SILENCIO ANTE LAS OFENSIVAS SAHARAUIS 

Bernia Sanz Kite | 20 Abril 2021

Ya han pasado 5 meses de la reanudación del conflicto armado entre Marruecos y el Frente Polisario. Meses de activos ataques por parte del bando saharaui, que ahora son noticia por la muerte de un alto cargo saharaui a manos de un dron marroquí.

 

El conflicto armado entre Marruecos y la RASD lleva activo desde noviembre del pasado año 2020. Se han sobrepasado los 5 meses de un enfrentamiento bélico, que ha pasado prácticamente desapercibido para la gran mayoría y los grandes medios únicamente lanzan pequeñas noticias que reflejan un conflicto incómodo para muchos, sobretodo para Europa. 

 

La RASD lleva durante estos cinco meses realizando comunicados que actualizan la situación e informan de los avances o ataques realizados. Mientras, desde Rabat se practica una omisión apabullante sobre la reactivación del enfrentamiento bélico y de la tan prolongada ocupación ilegítima del territorio saharaui.
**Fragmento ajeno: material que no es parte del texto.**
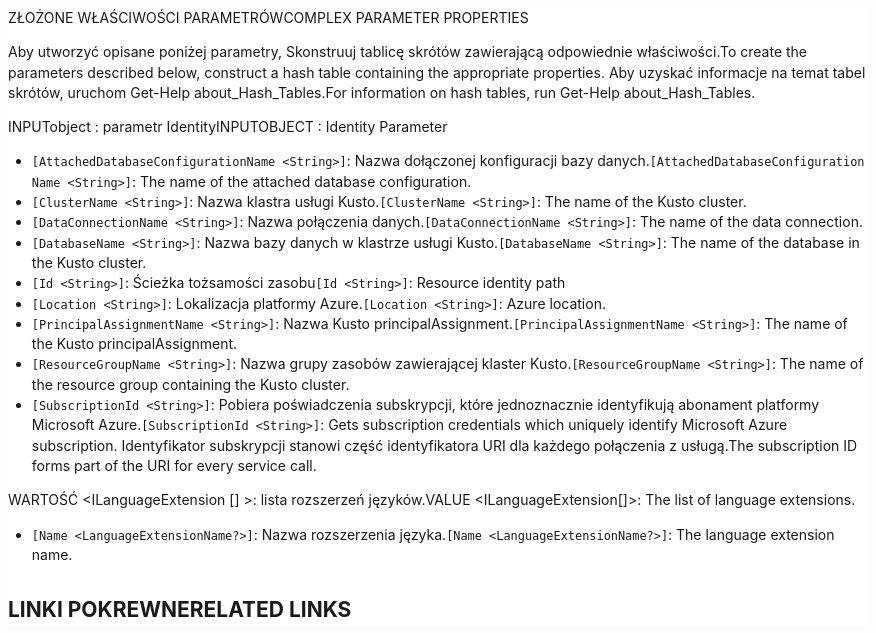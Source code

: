 <span data-ttu-id="e1c5b-147">ZŁOŻONE WŁAŚCIWOŚCI PARAMETRÓW</span><span class="sxs-lookup"><span data-stu-id="e1c5b-147">COMPLEX PARAMETER PROPERTIES</span></span>

<span data-ttu-id="e1c5b-148">Aby utworzyć opisane poniżej parametry, Skonstruuj tablicę skrótów zawierającą odpowiednie właściwości.</span><span class="sxs-lookup"><span data-stu-id="e1c5b-148">To create the parameters described below, construct a hash table containing the appropriate properties.</span></span> <span data-ttu-id="e1c5b-149">Aby uzyskać informacje na temat tabel skrótów, uruchom Get-Help about_Hash_Tables.</span><span class="sxs-lookup"><span data-stu-id="e1c5b-149">For information on hash tables, run Get-Help about_Hash_Tables.</span></span>


<span data-ttu-id="e1c5b-150">INPUTobject <IKustoIdentity> : parametr Identity</span><span class="sxs-lookup"><span data-stu-id="e1c5b-150">INPUTOBJECT <IKustoIdentity>: Identity Parameter</span></span>
  - <span data-ttu-id="e1c5b-151">`[AttachedDatabaseConfigurationName <String>]`: Nazwa dołączonej konfiguracji bazy danych.</span><span class="sxs-lookup"><span data-stu-id="e1c5b-151">`[AttachedDatabaseConfigurationName <String>]`: The name of the attached database configuration.</span></span>
  - <span data-ttu-id="e1c5b-152">`[ClusterName <String>]`: Nazwa klastra usługi Kusto.</span><span class="sxs-lookup"><span data-stu-id="e1c5b-152">`[ClusterName <String>]`: The name of the Kusto cluster.</span></span>
  - <span data-ttu-id="e1c5b-153">`[DataConnectionName <String>]`: Nazwa połączenia danych.</span><span class="sxs-lookup"><span data-stu-id="e1c5b-153">`[DataConnectionName <String>]`: The name of the data connection.</span></span>
  - <span data-ttu-id="e1c5b-154">`[DatabaseName <String>]`: Nazwa bazy danych w klastrze usługi Kusto.</span><span class="sxs-lookup"><span data-stu-id="e1c5b-154">`[DatabaseName <String>]`: The name of the database in the Kusto cluster.</span></span>
  - <span data-ttu-id="e1c5b-155">`[Id <String>]`: Ścieżka tożsamości zasobu</span><span class="sxs-lookup"><span data-stu-id="e1c5b-155">`[Id <String>]`: Resource identity path</span></span>
  - <span data-ttu-id="e1c5b-156">`[Location <String>]`: Lokalizacja platformy Azure.</span><span class="sxs-lookup"><span data-stu-id="e1c5b-156">`[Location <String>]`: Azure location.</span></span>
  - <span data-ttu-id="e1c5b-157">`[PrincipalAssignmentName <String>]`: Nazwa Kusto principalAssignment.</span><span class="sxs-lookup"><span data-stu-id="e1c5b-157">`[PrincipalAssignmentName <String>]`: The name of the Kusto principalAssignment.</span></span>
  - <span data-ttu-id="e1c5b-158">`[ResourceGroupName <String>]`: Nazwa grupy zasobów zawierającej klaster Kusto.</span><span class="sxs-lookup"><span data-stu-id="e1c5b-158">`[ResourceGroupName <String>]`: The name of the resource group containing the Kusto cluster.</span></span>
  - <span data-ttu-id="e1c5b-159">`[SubscriptionId <String>]`: Pobiera poświadczenia subskrypcji, które jednoznacznie identyfikują abonament platformy Microsoft Azure.</span><span class="sxs-lookup"><span data-stu-id="e1c5b-159">`[SubscriptionId <String>]`: Gets subscription credentials which uniquely identify Microsoft Azure subscription.</span></span> <span data-ttu-id="e1c5b-160">Identyfikator subskrypcji stanowi część identyfikatora URI dla każdego połączenia z usługą.</span><span class="sxs-lookup"><span data-stu-id="e1c5b-160">The subscription ID forms part of the URI for every service call.</span></span>

<span data-ttu-id="e1c5b-161">WARTOŚĆ <ILanguageExtension [] >: lista rozszerzeń języków.</span><span class="sxs-lookup"><span data-stu-id="e1c5b-161">VALUE <ILanguageExtension[]>: The list of language extensions.</span></span>
  - <span data-ttu-id="e1c5b-162">`[Name <LanguageExtensionName?>]`: Nazwa rozszerzenia języka.</span><span class="sxs-lookup"><span data-stu-id="e1c5b-162">`[Name <LanguageExtensionName?>]`: The language extension name.</span></span>

## <span data-ttu-id="e1c5b-163">LINKI POKREWNE</span><span class="sxs-lookup"><span data-stu-id="e1c5b-163">RELATED LINKS</span></span>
Dos posiciones contrapuestas, donde es evidente que un bando lucha por sus derechos reconocidos por instituciones internacionales como la ONU y el otro bando sigue manteniendo un perfil bajo perpetuando y alargando una situación que les es favorable tanto estratégicamente como económicamente.

 

Los comunicados por parte del ELPS (Ejército Popular de Liberación Saharaui) presentan una estrategia ofensiva contra “el muro de la vergüenza” que separa la zona ocupada por Marruecos y la zona liberada, bajo mando saharaui. Estos ataques se han concentrado en las zonas fronterizas Albagari, Mahbes y Farsía, causando bajas en las filas marroquíes y merma de suministros. Además, el ELPS ha informado de deserción por parte de militares marroquíes encargados de defender dichos puntos de control. Las bajas en el bando saharaui, según las autoridades militares, han sido de un total de cuatro. 

 

Esta semana, se han hecho eco los grandes medios de la muerte de un alto cargo del ELPS, el jefe de la Guardia Nacional saharaui, alcanzado en Tifariti, dentro de zona liberada y cerca del muro levantado por Marruecos, tras realizar un ataque al muro marroquí en la zona de Bir Lehlou. Fuentes marroquíes atribuyen el ataque a un dron de fabricación israelí y la ejecución del mismo por un caza F-16 perteneciente al ejército marroquí, pero no ha sido comunicado de forma oficial por parte de Rabat. Una página de Facebook Far-Marroc, asociada de forma no oficial al ejército marroquí, dio a entender que el ataque en cuestión iba dirigido a Brahim Ghali, líder del ejército saharaui, quien saldría ileso del mismo. Este ataque se enmarca en un contexto de escalada de tensión, tras la declaración de la RASD quien advierte que pretenden penetrar en territorio enemigo con mayor fuerza que la mostrada hasta ahora. 

 

La MINURSO (Misión de Naciones Unidas para el Referéndum en el Sáhara Occidental), enviada por la ONU y presente en el territorio desde 1991, no ha dado la importancia necesaria a un conflicto armado reanudado después de 29 años de alto al fuego. Esta misión lleva sin éxito actuando en nombre de la ONU, quien reconoce al territorio del Sáhara Occidental como una zona ocupada y quien tiene el objetivo de realizar y velar por el garante de un proceso de descolonización justo; pero a su vez  esta misión lleva 2 años sin un enviado especial al frente,  designado por el presidente de la ONU. El próximo 21 de abril el Consejo de Seguridad se reúne con la intención de abordar el conflicto del Sáhara a puerta cerrada, reunión presidida por Vietnam, y en la cual hay muchas esperanzas puestas además de muchas miradas indiscretas de países con intereses en la zona.